According to chief economist Pierre-Olivier Gourinchas, the weakening of the forecast is a direct result of the Russian invasion of Ukraine.

“The war is one addition to a series of supply shocks that have hit the global economy in recent years. Like earthquakes, its effects extend far and wide, ranging from commodity markets to trade and economic cooperation, ”Gourinchas writes in an IMF blog.

Gourinchas stresses that the war will also increase the risk of a permanent fragmentation of the world economy, with geopolitical groupings having different technological standards, payment systems and foreign exchange reserves.

“Such structural changes would lead to long-term inefficiencies, increase instability and pose a major challenge to the rules-based framework that has dominated international and economic relations for the past 75 years.”

The IMF also states unequivocally that ending war and peace is a priority.

In addition to Russia and Ukraine, the war is hitting the eurozone economy particularly hard, with the IMF estimating that it will grow by 2.8 per cent this year, or 1.1 percentage points less than in its previous forecast.

U.S. economic growth is expected to slow by 0.3 percentage points to 3.7 percent.

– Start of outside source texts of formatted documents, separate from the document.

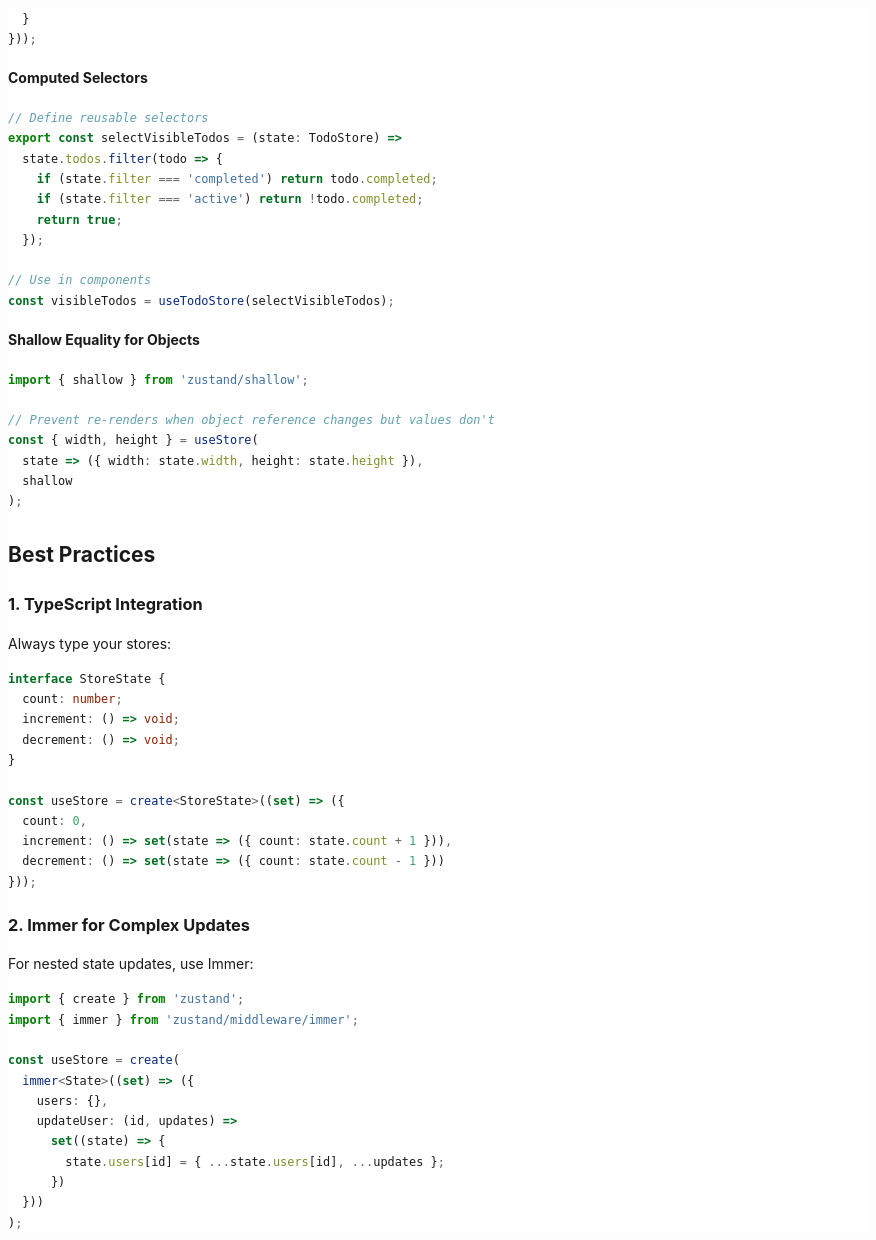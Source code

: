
 ```typescript
  }
}));
```

#### Computed Selectors
```typescript
// Define reusable selectors
export const selectVisibleTodos = (state: TodoStore) =>
  state.todos.filter(todo => {
    if (state.filter === 'completed') return todo.completed;
    if (state.filter === 'active') return !todo.completed;
    return true;
  });

// Use in components
const visibleTodos = useTodoStore(selectVisibleTodos);
```

#### Shallow Equality for Objects
```typescript
import { shallow } from 'zustand/shallow';

// Prevent re-renders when object reference changes but values don't
const { width, height } = useStore(
  state => ({ width: state.width, height: state.height }),
  shallow
);
```

## Best Practices

### 1. TypeScript Integration
Always type your stores:

```typescript
interface StoreState {
  count: number;
  increment: () => void;
  decrement: () => void;
}

const useStore = create<StoreState>((set) => ({
  count: 0,
  increment: () => set(state => ({ count: state.count + 1 })),
  decrement: () => set(state => ({ count: state.count - 1 }))
}));
```

### 2. Immer for Complex Updates
For nested state updates, use Immer:

```typescript
import { create } from 'zustand';
import { immer } from 'zustand/middleware/immer';

const useStore = create(
  immer<State>((set) => ({
    users: {},
    updateUser: (id, updates) =>
      set((state) => {
        state.users[id] = { ...state.users[id], ...updates };
      })
  }))
);
```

The United States has very little trade relations with Russia.

Russia is a major producer of oil, gas and metals, with close trade relations with the eurozone. In addition, Russia, like Ukraine, produces a significant amount of wheat and corn.

As a result of the war, the prices of all these commodities have risen sharply, which is likely to further accelerate the rise in consumer prices around the world.

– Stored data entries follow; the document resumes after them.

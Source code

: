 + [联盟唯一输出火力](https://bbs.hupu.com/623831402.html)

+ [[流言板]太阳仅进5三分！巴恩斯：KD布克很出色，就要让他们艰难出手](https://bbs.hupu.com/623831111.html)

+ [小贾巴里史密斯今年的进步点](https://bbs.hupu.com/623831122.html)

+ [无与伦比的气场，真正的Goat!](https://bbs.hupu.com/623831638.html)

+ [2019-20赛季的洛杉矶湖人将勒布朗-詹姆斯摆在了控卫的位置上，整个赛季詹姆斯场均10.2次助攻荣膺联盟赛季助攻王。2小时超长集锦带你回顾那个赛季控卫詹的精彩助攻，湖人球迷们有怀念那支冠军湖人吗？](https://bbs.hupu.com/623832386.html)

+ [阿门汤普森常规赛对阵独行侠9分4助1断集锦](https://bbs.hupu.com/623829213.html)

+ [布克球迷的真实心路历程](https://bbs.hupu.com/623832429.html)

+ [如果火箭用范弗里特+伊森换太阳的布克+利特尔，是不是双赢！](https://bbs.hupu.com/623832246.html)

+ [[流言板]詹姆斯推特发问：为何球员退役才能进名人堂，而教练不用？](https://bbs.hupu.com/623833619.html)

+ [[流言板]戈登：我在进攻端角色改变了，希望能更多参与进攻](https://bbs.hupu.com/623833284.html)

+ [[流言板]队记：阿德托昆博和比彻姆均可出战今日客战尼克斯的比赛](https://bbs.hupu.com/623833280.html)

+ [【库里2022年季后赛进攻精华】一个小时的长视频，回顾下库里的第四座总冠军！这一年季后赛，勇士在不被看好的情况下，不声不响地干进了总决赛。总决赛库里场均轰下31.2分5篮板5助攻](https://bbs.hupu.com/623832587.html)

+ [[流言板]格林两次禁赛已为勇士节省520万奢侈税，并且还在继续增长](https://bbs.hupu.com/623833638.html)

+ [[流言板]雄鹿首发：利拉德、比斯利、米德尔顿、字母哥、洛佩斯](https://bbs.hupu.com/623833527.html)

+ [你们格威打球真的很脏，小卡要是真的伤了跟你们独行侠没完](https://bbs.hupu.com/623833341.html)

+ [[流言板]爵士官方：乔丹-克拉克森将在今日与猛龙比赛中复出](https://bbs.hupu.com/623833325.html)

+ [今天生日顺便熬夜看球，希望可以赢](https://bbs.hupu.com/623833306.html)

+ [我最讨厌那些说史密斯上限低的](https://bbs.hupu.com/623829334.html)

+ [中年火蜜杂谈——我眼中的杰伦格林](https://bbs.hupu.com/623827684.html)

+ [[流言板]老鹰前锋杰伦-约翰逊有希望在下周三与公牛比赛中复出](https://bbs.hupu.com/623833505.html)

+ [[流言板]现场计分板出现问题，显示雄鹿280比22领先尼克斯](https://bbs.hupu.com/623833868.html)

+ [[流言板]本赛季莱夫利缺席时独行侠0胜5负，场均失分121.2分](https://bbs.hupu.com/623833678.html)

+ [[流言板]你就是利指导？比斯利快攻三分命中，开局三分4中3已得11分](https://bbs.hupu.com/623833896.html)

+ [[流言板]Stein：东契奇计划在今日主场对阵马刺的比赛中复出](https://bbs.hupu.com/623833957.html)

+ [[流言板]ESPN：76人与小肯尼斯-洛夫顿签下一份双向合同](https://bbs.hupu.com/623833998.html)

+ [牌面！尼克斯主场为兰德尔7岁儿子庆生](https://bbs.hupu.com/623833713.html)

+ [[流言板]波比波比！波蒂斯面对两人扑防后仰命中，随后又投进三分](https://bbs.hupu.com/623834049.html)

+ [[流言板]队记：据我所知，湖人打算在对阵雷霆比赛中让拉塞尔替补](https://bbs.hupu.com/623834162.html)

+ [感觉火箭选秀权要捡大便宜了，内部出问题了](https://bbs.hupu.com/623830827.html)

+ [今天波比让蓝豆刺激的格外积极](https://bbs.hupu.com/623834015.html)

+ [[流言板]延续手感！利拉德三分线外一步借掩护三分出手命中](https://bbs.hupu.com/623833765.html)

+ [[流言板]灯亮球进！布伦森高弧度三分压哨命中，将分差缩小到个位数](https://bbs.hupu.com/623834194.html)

The IMF estimates that the Russian economy will collapse by 8.5 percent this year and the Ukrainian economy by 35 percent.

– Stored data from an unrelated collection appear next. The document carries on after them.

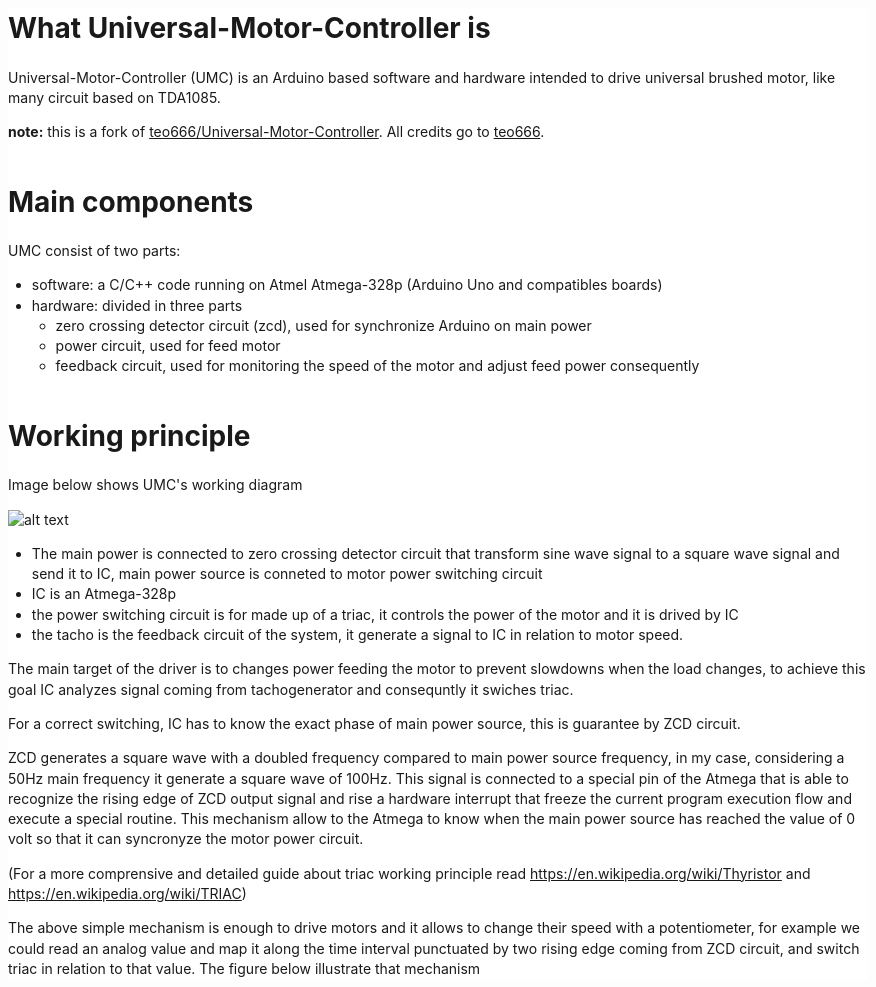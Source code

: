 # What Universal-Motor-Controller is

Universal-Motor-Controller (UMC) is an Arduino based software and hardware intended to drive universal brushed motor, like many circuit based on TDA1085.

**note:** this is a fork of [teo666/Universal-Motor-Controller](https://github.com/teo666/Universal-Motor-Controller). All credits go to [teo666](https://github.com/teo666).

# Main components

UMC consist of two parts:
- software: a C/C++ code running on Atmel Atmega-328p (Arduino Uno and compatibles boards)
- hardware: divided in three parts
    - zero crossing detector circuit (zcd), used for synchronize Arduino on main power
    - power circuit, used for feed motor
    - feedback circuit, used for monitoring the speed of the motor and adjust feed power consequently

# Working principle

Image below shows UMC's working diagram

![alt text](./doc/img/working_block.png)

- The main power is connected to zero crossing detector circuit that transform sine wave signal to a square wave signal and send it to IC, main power source is conneted to motor power switching circuit
- IC is an Atmega-328p
- the power switching circuit is for made up of a triac, it controls the power of the motor and it is drived by IC
- the tacho is the feedback circuit of the system, it generate a signal to IC in relation to motor speed.

The main target of the driver is to changes power feeding the motor to prevent slowdowns when the load changes, to achieve this goal IC analyzes signal coming from tachogenerator and consequntly it swiches triac.

For a correct switching, IC has to know the exact phase of main power source, this is guarantee by ZCD circuit.

ZCD generates a square wave with a doubled frequency compared to main power source frequency, in my case, considering a 50Hz main frequency it generate a square wave of 100Hz.
This signal is connected to a special pin of the Atmega that is able to recognize the rising edge of ZCD output signal and rise a hardware interrupt that freeze the current program execution flow and execute a special routine. This mechanism allow to the Atmega to know when the main power source has reached the value of 0 volt so that it can syncronyze the motor power circuit.

(For a more comprensive and detailed guide about triac working principle read https://en.wikipedia.org/wiki/Thyristor and https://en.wikipedia.org/wiki/TRIAC)

The above simple mechanism is enough to drive motors and it allows to change their speed with a potentiometer, for example we could read an analog value and map it along the time interval punctuated by two rising edge coming from ZCD circuit, and switch triac in relation to that value. The figure below illustrate that mechanism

The organization also points out that rising food and fuel prices are causing problems around the world, especially for low-income households. In addition, higher food and fuel prices can cause unrest, especially in poorer countries.

In poor and middle-income economies, the IMF estimates that the inflation rate will be 8.7 per cent this year and 6.5 per cent next year. In developed economies, ie in prosperous countries, inflation is 5.7 per cent this year and 2.5 per cent next year.

In the United States, the IMF estimates that inflation will accelerate to 7.4 per cent this year, but will slow to 2.9 per cent next year. In the euro area, inflation is projected to pick up to 5.3% this year and to 2.3% next year.

As a result of inflation, the purchasing power of money weakens: with a certain amount of money, fewer goods and services can be bought than before. In addition to wage earners, high inflation is detrimental to companies and investors.

For central banks, the IMF’s message is simple: they need to be clear about the direction of monetary policy in order to reduce the risk of market disruption. If central banks change their monetary policy unforeseenly and unexpectedly, it will usually have a major impact on the securities markets. At worst, it could lead to a stock market crash.

Read more: Fear overwhelms investors as US Federal Reserve announces intentions: How interest rate hikes affect equities, currencies and the eurozone

No one yet knows how long the war will continue. Therefore, the IMF notes that its forecast is exceptionally high.

The risk is that economic growth will slow down and inflation will accelerate more than expected, for example if sanctions prohibit the purchase of energy produced in Russia.

From the perspective of the global economy, one of the threats is the worsening of the coronavirus pandemic if new variants of the virus develop that are ineffective.

The IMF’s position on the outlook for the Finnish economy is only very brief. It estimates that the economy will grow by 1.6 per cent this year and 1.7 per cent next year. The forecast is broadly in line with what the economic research institute Labore estimated last week.

Back in October, the IMF estimated that the Finnish economy would grow by 3.0 per cent this year and 1.5 per cent next year.

Inflation in Finland is forecast to accelerate to 3.8 per cent this year and slow to 2.7 per cent next year. The IMF estimates that Finland’s unemployment rate will be 7.0 per cent this year and 6.7 per cent next year.